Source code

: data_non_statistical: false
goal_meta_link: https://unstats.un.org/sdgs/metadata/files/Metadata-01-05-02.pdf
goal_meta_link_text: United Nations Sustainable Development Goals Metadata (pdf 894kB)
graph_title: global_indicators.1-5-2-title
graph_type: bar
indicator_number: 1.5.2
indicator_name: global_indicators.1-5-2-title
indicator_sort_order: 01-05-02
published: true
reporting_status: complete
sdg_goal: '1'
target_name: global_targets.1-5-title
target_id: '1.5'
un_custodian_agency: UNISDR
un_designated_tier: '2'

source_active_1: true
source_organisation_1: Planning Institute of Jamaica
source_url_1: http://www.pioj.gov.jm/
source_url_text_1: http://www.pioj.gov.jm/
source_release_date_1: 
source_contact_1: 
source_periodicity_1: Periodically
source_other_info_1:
---
About this exercise:
Exactly as they appear above, write out all of the lines.

Output for this task:
Source code

: data_non_statistical: false
goal_meta_link: https://unstats.un.org/sdgs/metadata/files/Metadata-01-05-02.pdf
goal_meta_link_text: United Nations Sustainable Development Goals Metadata (pdf 894kB)
graph_title: global_indicators.1-5-2-title
graph_type: bar
indicator_number: 1.5.2
indicator_name: global_indicators.1-5-2-title
indicator_sort_order: 01-05-02
published: true
reporting_status: complete
sdg_goal: '1'
target_name: global_targets.1-5-title
target_id: '1.5'
un_custodian_agency: UNISDR
un_designated_tier: '2'

source_active_1: true
source_organisation_1: Planning Institute of Jamaica
source_url_1: http://www.pioj.gov.jm/
source_url_text_1: http://www.pioj.gov.jm/
source_release_date_1: 
source_contact_1: 
source_periodicity_1: Periodically
source_other_info_1:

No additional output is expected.